Sulla diagonale di una scalinata, la piccola Maria, che ha quasi compiuto l’intero percorso ed è ormai in cima, viene seguita con apprensione dai genitori Anna e Gioacchino, appena dietro di lei. Ad attenderla è invece, in alto e dietro una balaustra, il sacerdote Simeone, imponente e grave.
La scena, costruita su un piano verticale, è dominata da una sapiente regia luminosa, che valorizza la ricca architettura del portico nello sfondo. La luce, sprigionandosi da una nube posta in alto, inonda la schiera di angeli festanti in cielo e ogni figura del piano inferiore, conferendo all’immagine una dominante nota calda.
L’opera è stata probabilmente realizzata nel contesto del viaggio di Luca Giordano a Venezia, avvenuto appena dopo il 1665. Si presume tuttavia che la tela possa esser stata dipinta a Napoli e da lì inviata alla Basilica della Salute a Venezia, per la quale era stata commissionata: l’artista è infatti documentato di nuovo a Napoli nel 1667, mentre l’opera è citata da Marco Boschini nel 1674.
Dal punto di vista stilistico la pala è ricca di riferimenti alla pittura veneziana, e in particolare all’opera di analogo soggetto realizzata da Tintoretto per la Madonna dell’Orto. Emergono, tuttavia, alcuni segni di forte differenza: dal raffaellismo dei personaggi in primo piano, memori delle Stanze Vaticane, al cromatismo acceso, tipicamente romano, dei blu intensi e concentrati, i gialli densi e le tonalità rosso squillante. Segni che ancora una volta confermano una forte propensione eclettica, cifra caratterizzante della pittura giordanesca.
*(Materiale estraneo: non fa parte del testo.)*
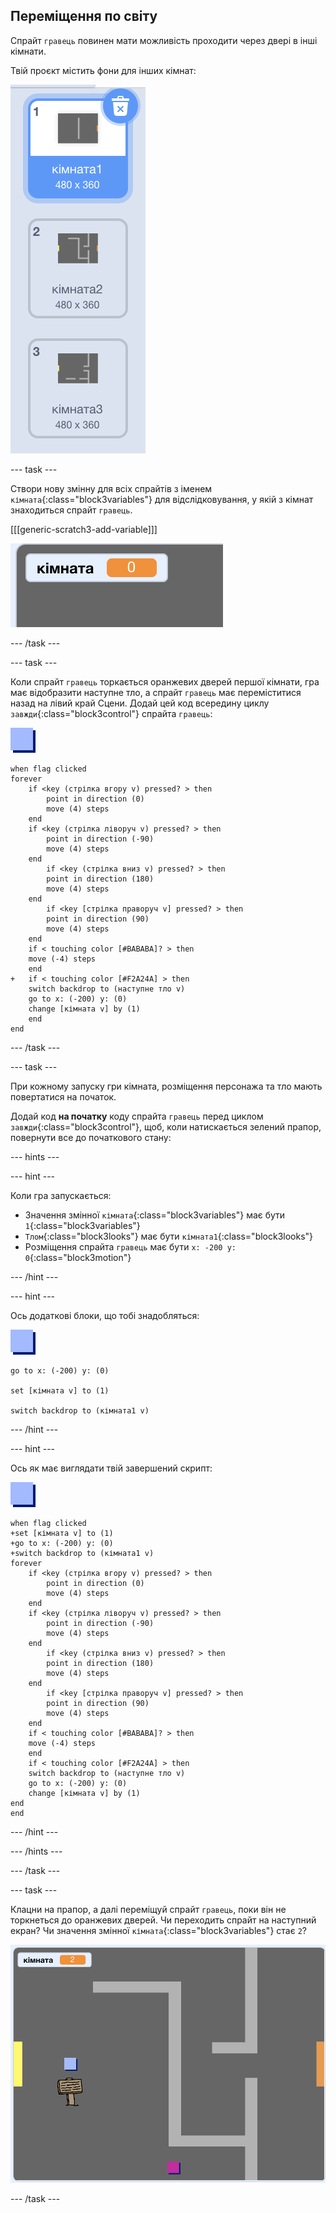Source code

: ## Переміщення по світу

Спрайт `гравець` повинен мати можливість проходити через двері в інші кімнати.

Твій проєкт містить фони для інших кімнат:

![знімок екрана](images/world-backdrops.png)

--- task ---

Створи нову змінну для всіх спрайтів з іменем `кімната`{:class="block3variables"} для відслідковування, у якій з кімнат знаходиться спрайт `гравець`.

[[[generic-scratch3-add-variable]]]

![знімок екрана](images/world-room.png)

--- /task ---

--- task ---

Коли спрайт `гравець` торкається оранжевих дверей першої кімнати, гра має відобразити наступне тло, а спрайт `гравець` має переміститися назад на лівий край Сцени. Додай цей код всередину циклу `завжди`{:class="block3control"} спрайта `гравець`:

![гравець](images/player.png)

```blocks3
when flag clicked
forever
    if <key (стрілка вгору v) pressed? > then
        point in direction (0)
        move (4) steps
    end
    if <key (стрілка ліворуч v) pressed? > then
        point in direction (-90)
        move (4) steps
    end
        if <key (стрілка вниз v) pressed? > then
        point in direction (180)
        move (4) steps
    end
        if <key [стрілка праворуч v] pressed? > then
        point in direction (90)
        move (4) steps
    end
    if < touching color [#BABABA]? > then
    move (-4) steps
    end
+   if < touching color [#F2A24A] > then
    switch backdrop to (наступне тло v)
    go to x: (-200) y: (0)
    change [кімната v] by (1)
    end
end
```

--- /task ---

--- task ---

При кожному запуску гри кімната, розміщення персонажа та тло мають повертатися на початок.

Додай код **на початку** коду спрайта `гравець` перед циклом `завжди`{:class="block3control"}, щоб, коли натискається зелений прапор, повернути все до початкового стану:

--- hints --- 

--- hint ---

Коли гра запускається:

+ Значення змінної `кімната`{:class="block3variables"} має бути `1`{:class="block3variables"}
+ `Тлом`{:class="block3looks"} має бути `кімната1`{:class="block3looks"}
+ Розміщення спрайта `гравець` має бути `x: -200 y: 0`{:class="block3motion"}

--- /hint ---

--- hint ---

Ось додаткові блоки, що тобі знадобляться:

![гравець](images/player.png)

```blocks3
go to x: (-200) y: (0)

set [кімната v] to (1)

switch backdrop to (кімната1 v)
```

--- /hint --- 

--- hint ---

Ось як має виглядати твій завершений скрипт:

![гравець](images/player.png)

```blocks3
when flag clicked
+set [кімната v] to (1)
+go to x: (-200) y: (0)
+switch backdrop to (кімната1 v)
forever
    if <key (стрілка вгору v) pressed? > then
        point in direction (0)
        move (4) steps
    end
    if <key (стрілка ліворуч v) pressed? > then
        point in direction (-90)
        move (4) steps
    end
        if <key (стрілка вниз v) pressed? > then
        point in direction (180)
        move (4) steps
    end
        if <key [стрілка праворуч v] pressed? > then
        point in direction (90)
        move (4) steps
    end
    if < touching color [#BABABA]? > then
    move (-4) steps
    end
    if < touching color [#F2A24A] > then
    switch backdrop to (наступне тло v)
    go to x: (-200) y: (0)
    change [кімната v] by (1)
end
end
```

--- /hint --- 

--- /hints ---

--- /task ---

--- task ---

Клацни на прапор, а далі переміщуй спрайт `гравець`, поки він не торкнеться до оранжевих дверей. Чи переходить спрайт на наступний екран? Чи значення змінної `кімната`{:class="block3variables"} стає `2`?

![знімок екрана](images/world-room-test.png)

--- /task ---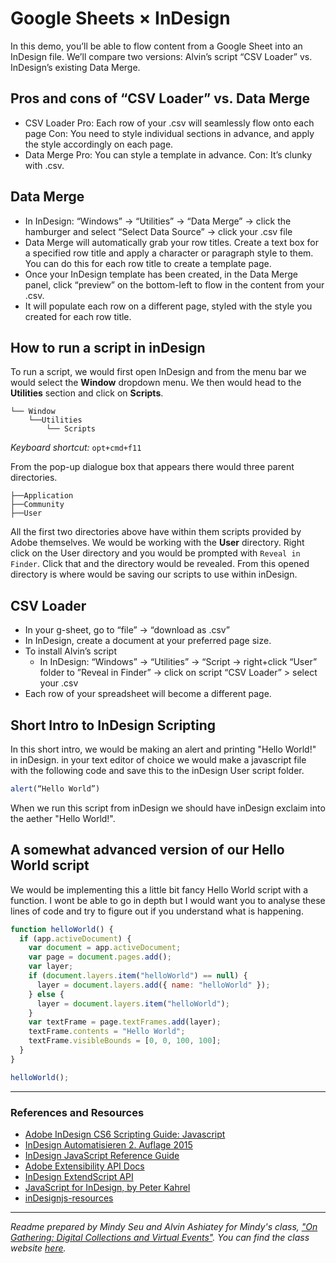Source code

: # Google Sheets × InDesign

In this demo, you’ll be able to flow content from a Google Sheet into an InDesign file. We’ll compare two versions: Alvin’s script “CSV Loader” vs. InDesign’s existing Data Merge.

## Pros and cons of “CSV Loader” vs. Data Merge

- CSV Loader
  Pro: Each row of your .csv will seamlessly flow onto each page
  Con: You need to style individual sections in advance, and apply the style accordingly on each page.
- Data Merge
  Pro: You can style a template in advance.
  Con: It’s clunky with .csv.

## Data Merge

- In InDesign: “Windows” → “Utilities” → “Data Merge” → click the hamburger and select “Select Data Source” → click your .csv file
- Data Merge will automatically grab your row titles. Create a text box for a specified row title and apply a character or paragraph style to them. You can do this for each row title to create a template page.
- Once your InDesign template has been created, in the Data Merge panel, click “preview” on the bottom-left to flow in the content from your .csv.
- It will populate each row on a different page, styled with the style you created for each row title.

## How to run a script in inDesign

To run a script, we would first open InDesign and from the menu bar we would select the **Window** dropdown menu. We then would head to the **Utilities** section and click on **Scripts**.

    └── Window
        └──Utilities
            └── Scripts

_Keyboard shortcut:_ `opt+cmd+f11`

From the pop-up dialogue box that appears there would three parent directories.

    ├──Application
    ├──Community
    ├──User

All the first two directories above have within them scripts provided by Adobe themselves. We would be working with the **User** directory. Right click on the User directory and you would be prompted with `Reveal in Finder`. Click that and the directory would be revealed. From this opened directory is where would be saving our scripts to use within inDesign.

## CSV Loader

- In your g-sheet, go to “file” → “download as .csv”
- In InDesign, create a document at your preferred page size.
- To install Alvin’s script
  - In InDesign: “Windows” → “Utilities” → “Script → right+click “User” folder to ”Reveal in Finder” → click on script “CSV Loader” > select your .csv
- Each row of your spreadsheet will become a different page.

## Short Intro to InDesign Scripting

In this short intro, we would be making an alert and printing "Hello World!" in inDesign.
in your text editor of choice we would make a javascript file with the following code and save this to the inDesign User script folder.

```javascript
alert(“Hello World”)
```

When we run this script from inDesign we should have inDesign exclaim into the aether "Hello World!".

## A somewhat advanced version of our Hello World script

We would be implementing this a little bit fancy Hello World script with a function. I wont be able to go in depth but I would want you to analyse these lines of code and try to figure out if you understand what is happening.

```javascript
function helloWorld() {
  if (app.activeDocument) {
    var document = app.activeDocument;
    var page = document.pages.add();
    var layer;
    if (document.layers.item("helloWorld") == null) {
      layer = document.layers.add({ name: "helloWorld" });
    } else {
      layer = document.layers.item("helloWorld");
    }
    var textFrame = page.textFrames.add(layer);
    textFrame.contents = "Hello World";
    textFrame.visibleBounds = [0, 0, 100, 100];
  }
}

helloWorld();
```

---

### References and Resources

- [Adobe InDesign CS6 Scripting Guide: Javascript](https://usermanual.wiki/adobe/InDesigncs6ScriptingJSEN.3768967468/view)
- [InDesign Automatisieren 2. Auflage 2015](https://github.com/grefel/indesignjs)
- [InDesign JavaScript Reference Guide](http://www.jongware.com/idjshelp.html)
- [Adobe Extensibility API Docs](https://docsforadobe.dev/)
- [InDesign ExtendScript API](https://www.indesignjs.de/extendscriptAPI/indesign-latest/#about.html)
- [JavaScript for InDesign, by Peter Kahrel](https://creativepro.com/now-available-javascript-for-indesign-2nd-edition/)
- [inDesignjs-resources](https://grefel.github.io/indesignjs-resources/)

---

_Readme prepared by Mindy Seu and Alvin Ashiatey for Mindy's class, ["On Gathering: Digital Collections and Virtual Events"](https://courses.yale.edu/?keyword=on-gathering&srcdb=202201). You can find the class website [here](https://on-gathering.com/yale-spring22/index.html)._
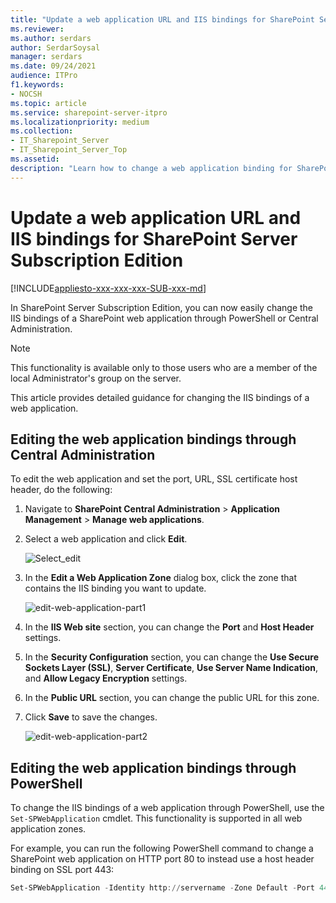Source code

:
 ```yaml
---
title: "Update a web application URL and IIS bindings for SharePoint Server Subscription Edition"
ms.reviewer: 
ms.author: serdars
author: SerdarSoysal
manager: serdars
ms.date: 09/24/2021 
audience: ITPro
f1.keywords:
- NOCSH
ms.topic: article
ms.service: sharepoint-server-itpro
ms.localizationpriority: medium
ms.collection:
- IT_Sharepoint_Server
- IT_Sharepoint_Server_Top
ms.assetid: 
description: "Learn how to change a web application binding for SharePoint Server."
---
```


# Update a web application URL and IIS bindings for SharePoint Server Subscription Edition

[!INCLUDE[appliesto-xxx-xxx-xxx-SUB-xxx-md](../includes/appliesto-xxx-xxx-xxx-SUB-xxx-md.md)]

In SharePoint Server Subscription Edition, you can now easily change the IIS bindings of a SharePoint web application through PowerShell or Central Administration.

> [!NOTE]
> This functionality is available only to those users who are a member of the local Administrator's group on the server.
 
This article provides detailed guidance for changing the IIS bindings of a web application.

## Editing the web application bindings through Central Administration 

To edit the web application and set the port, URL, SSL certificate host header, do the following:

  1. Navigate to **SharePoint Central Administration** > **Application Management** > **Manage web applications**.

  2. Select a web application and click **Edit**.
 
     ![Select_edit](../media/extend-exit.PNG)
    
  3. In the **Edit a Web Application Zone** dialog box, click the zone that contains the IIS binding you want to update.
 
     ![edit-web-application-part1](../media/edit2.PNG)
    
  4. In the **IIS Web site** section, you can change the **Port** and **Host Header** settings.
 
  5. In the **Security Configuration** section, you can change the **Use Secure Sockets Layer (SSL)**, **Server Certificate**, **Use Server Name Indication**, and **Allow Legacy Encryption** settings.
     
  6. In the **Public URL** section, you can change the public URL for this zone.
  
  7. Click **Save** to save the changes.
    
     ![edit-web-application-part2](../media/edit3.PNG)

## Editing the web application bindings through PowerShell 

To change the IIS bindings of a web application through PowerShell, use the `Set-SPWebApplication` cmdlet. This functionality is supported in all web application zones. 

For example, you can run the following PowerShell command to change a SharePoint web application on HTTP port 80 to instead use a host header binding on SSL port 443: 

 ```PowerShell
 Set-SPWebApplication -Identity http://servername -Zone Default -Port 443 -SecureSocketsLayer -HostHeader sharepoint.contoso.com -Url https://sharepoint.contoso.com 
 ```
 
 


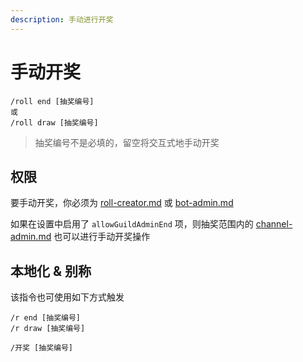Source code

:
 ```yaml
---
description: 手动进行开奖
---
```


# 手动开奖

```
/roll end [抽奖编号]
或
/roll draw [抽奖编号]
```

> 抽奖编号不是必填的，留空将交互式地手动开奖

## 权限

要手动开奖，你必须为 [roll-creator.md](../permission/roll-creator.md "mention") 或 [bot-admin.md](../permission/bot-admin.md "mention")

如果在设置中启用了 `allowGuildAdminEnd` 项，则抽奖范围内的 [channel-admin.md](../permission/channel-admin.md "mention") 也可以进行手动开奖操作

## 本地化 & 别称

该指令也可使用如下方式触发

```
/r end [抽奖编号]
/r draw [抽奖编号]

/开奖 [抽奖编号]
```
Il dipinto è stato sottoposto a una pulitura, realizzata con acqua e alcool, che ha consentito la rimozione di uno spesso deposito di sporco e fumo di candela: i pigmenti sono stati quindi recuperati nella loro brillantezza e vivacità, ma anche nei relativi contrasti e sfumature.
Sono state poi effettuate operazioni di consolidamento del colore, in modo da riaderirlo alla preparazione, nonché una foderatura con due tele di lino e colla di pasta e una stiratura con ferro tiepido. Il vecchio telaio originale è stato sostituito con uno nuovo in legno di abete.
La pulitura è stata infine ultimata con la rimozione di ritocchi e stuccature coprenti, la stuccatura delle lacune con gesso colorato e integrazione delle stesse con colori a vernice.